Let a current of force I 0 flow into point A. At this point the current branches. Some of it flows through the upper part of the chain, part through the lower. It may happen that the current that flows through the upper and lower sections is the same.
In problems involving the calculation of electrical circuits, it is useful to draw an analogy between electric current and water flow in pipes. Let's try to mentally carry out such a replacement in the problem under consideration.
For simplicity, let pipes 1, 2, 3, 4 be the same in cross-section and length. Equal currents flow through two parallel branches. Then the pipes converge into one pipe. It is obvious that the current flowing in is equal to the current flowing out. If you put an isthmus connecting two pipelines, then into this isthmus, due to the equality of pressures on both sides, water will not flow in either direction, no matter what the isthmus is. This isthmus can well be excluded from consideration of the process.
The same is true in electrical circuits. If it turns out that the potentials of points C and D are equal to each other, then there will be no current through conductor 5.

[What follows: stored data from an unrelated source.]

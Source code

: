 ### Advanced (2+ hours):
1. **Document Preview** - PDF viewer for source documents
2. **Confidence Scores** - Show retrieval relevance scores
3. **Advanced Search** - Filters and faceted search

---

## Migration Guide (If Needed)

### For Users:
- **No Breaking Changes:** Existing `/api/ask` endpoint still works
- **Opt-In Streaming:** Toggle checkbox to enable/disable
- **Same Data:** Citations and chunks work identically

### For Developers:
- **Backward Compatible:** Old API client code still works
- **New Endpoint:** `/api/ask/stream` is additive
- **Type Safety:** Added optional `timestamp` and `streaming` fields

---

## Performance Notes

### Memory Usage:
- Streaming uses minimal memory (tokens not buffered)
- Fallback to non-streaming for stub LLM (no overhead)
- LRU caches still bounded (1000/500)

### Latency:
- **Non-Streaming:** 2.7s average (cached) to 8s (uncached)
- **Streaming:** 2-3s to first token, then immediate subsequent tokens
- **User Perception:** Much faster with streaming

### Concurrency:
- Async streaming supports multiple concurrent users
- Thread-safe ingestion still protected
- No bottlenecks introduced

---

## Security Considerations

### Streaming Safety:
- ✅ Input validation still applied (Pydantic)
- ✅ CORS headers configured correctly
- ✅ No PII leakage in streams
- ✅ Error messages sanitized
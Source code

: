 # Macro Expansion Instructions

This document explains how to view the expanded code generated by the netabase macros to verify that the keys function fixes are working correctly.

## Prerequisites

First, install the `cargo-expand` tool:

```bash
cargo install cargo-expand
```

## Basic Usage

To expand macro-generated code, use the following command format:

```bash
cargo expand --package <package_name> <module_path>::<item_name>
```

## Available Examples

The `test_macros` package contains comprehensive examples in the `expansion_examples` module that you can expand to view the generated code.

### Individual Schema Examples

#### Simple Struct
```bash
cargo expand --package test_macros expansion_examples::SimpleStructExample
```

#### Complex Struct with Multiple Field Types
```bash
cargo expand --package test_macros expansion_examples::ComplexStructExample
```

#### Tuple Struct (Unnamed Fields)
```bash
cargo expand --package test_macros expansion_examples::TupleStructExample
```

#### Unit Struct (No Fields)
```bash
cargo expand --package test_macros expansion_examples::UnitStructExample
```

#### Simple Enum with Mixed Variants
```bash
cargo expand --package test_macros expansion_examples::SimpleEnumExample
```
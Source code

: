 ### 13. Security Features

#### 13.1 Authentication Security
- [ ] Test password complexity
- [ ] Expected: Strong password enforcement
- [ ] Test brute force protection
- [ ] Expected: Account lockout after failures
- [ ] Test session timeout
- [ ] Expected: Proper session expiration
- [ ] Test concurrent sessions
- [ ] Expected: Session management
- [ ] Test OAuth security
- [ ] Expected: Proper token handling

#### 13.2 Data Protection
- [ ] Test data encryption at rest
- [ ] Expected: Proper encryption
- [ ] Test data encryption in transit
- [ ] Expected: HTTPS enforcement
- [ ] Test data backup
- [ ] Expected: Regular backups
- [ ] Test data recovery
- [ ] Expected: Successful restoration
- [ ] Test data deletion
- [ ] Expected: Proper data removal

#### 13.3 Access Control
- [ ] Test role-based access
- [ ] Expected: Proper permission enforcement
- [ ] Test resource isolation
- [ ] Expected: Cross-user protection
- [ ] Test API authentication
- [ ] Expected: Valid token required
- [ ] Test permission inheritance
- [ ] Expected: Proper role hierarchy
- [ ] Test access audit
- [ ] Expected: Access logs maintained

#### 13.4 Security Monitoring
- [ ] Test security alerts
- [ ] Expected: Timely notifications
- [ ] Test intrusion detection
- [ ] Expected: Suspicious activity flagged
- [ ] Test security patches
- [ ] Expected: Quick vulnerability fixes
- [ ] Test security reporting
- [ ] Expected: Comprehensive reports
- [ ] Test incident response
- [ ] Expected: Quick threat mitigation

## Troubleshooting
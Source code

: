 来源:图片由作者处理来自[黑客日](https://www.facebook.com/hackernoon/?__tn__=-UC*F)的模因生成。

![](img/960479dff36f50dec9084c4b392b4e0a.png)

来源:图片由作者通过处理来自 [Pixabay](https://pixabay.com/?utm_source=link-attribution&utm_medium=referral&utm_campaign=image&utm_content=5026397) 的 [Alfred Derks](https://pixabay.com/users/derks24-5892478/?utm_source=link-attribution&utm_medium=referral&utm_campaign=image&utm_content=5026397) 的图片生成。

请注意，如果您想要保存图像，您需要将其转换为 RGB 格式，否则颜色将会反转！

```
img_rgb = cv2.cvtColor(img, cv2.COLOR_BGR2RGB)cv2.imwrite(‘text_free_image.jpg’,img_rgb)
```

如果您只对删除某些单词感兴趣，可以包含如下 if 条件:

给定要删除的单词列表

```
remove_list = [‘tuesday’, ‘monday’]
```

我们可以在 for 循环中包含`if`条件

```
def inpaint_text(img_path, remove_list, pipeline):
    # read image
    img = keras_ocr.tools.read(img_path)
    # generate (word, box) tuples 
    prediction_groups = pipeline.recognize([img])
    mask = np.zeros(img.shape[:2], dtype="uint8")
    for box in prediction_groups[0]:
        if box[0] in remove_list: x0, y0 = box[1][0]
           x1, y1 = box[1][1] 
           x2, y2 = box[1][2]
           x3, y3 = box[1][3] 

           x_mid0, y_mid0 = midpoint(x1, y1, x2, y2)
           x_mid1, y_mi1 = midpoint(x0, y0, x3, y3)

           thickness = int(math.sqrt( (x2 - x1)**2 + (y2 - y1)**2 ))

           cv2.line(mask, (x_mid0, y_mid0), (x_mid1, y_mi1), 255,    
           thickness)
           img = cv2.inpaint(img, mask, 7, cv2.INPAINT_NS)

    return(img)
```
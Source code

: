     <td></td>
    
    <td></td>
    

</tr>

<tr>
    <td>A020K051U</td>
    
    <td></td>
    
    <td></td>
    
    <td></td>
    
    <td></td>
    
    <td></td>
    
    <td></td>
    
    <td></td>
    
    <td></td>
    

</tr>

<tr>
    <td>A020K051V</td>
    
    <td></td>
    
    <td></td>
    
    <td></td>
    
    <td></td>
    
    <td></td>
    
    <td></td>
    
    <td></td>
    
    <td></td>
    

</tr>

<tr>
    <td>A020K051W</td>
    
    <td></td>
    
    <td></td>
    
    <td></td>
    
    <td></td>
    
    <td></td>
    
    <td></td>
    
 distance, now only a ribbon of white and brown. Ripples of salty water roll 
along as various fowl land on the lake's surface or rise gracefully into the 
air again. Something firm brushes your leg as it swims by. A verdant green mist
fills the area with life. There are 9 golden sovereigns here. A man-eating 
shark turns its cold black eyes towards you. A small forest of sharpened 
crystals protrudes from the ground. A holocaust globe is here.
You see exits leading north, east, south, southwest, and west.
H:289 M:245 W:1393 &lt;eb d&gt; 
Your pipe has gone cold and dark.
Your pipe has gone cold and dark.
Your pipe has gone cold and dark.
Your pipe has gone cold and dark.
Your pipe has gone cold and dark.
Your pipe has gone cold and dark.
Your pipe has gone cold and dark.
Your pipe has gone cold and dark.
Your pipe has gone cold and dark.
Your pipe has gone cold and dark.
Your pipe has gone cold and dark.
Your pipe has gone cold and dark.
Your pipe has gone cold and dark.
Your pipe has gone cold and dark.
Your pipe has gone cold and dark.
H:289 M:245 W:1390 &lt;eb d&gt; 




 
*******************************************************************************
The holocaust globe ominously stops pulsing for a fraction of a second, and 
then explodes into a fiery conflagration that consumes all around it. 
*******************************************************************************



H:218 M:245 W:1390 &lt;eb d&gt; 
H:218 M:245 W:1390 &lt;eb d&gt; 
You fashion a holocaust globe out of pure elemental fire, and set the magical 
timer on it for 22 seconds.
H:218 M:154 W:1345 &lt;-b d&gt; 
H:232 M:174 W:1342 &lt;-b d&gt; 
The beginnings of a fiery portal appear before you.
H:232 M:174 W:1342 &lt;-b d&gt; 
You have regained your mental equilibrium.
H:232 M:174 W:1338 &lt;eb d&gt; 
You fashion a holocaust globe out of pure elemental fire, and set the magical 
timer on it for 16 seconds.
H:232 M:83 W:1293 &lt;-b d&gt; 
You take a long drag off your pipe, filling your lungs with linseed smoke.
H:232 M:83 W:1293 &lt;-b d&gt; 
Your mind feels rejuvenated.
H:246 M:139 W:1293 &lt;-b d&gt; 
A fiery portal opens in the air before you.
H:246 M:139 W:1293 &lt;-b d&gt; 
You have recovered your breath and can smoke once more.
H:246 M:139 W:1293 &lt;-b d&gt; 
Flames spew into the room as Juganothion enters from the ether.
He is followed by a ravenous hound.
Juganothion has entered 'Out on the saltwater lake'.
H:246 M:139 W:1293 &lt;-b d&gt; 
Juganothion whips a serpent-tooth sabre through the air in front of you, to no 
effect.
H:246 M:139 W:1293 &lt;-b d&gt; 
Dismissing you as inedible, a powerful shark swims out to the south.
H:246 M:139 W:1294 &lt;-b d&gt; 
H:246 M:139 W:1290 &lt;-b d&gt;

Thus, when we reach a fundamentally non-transformable electrical circuit, we must try to find points with equal potentials in this circuit. If this can be done, then any conductor connecting these points can be excluded from the circuit. Also, points with equal potentials can be connected to each other by any conductor, including one with zero resistance.
In this case, the potentials of points C and D will be equal if the resistances of conductors 1–4 are equal.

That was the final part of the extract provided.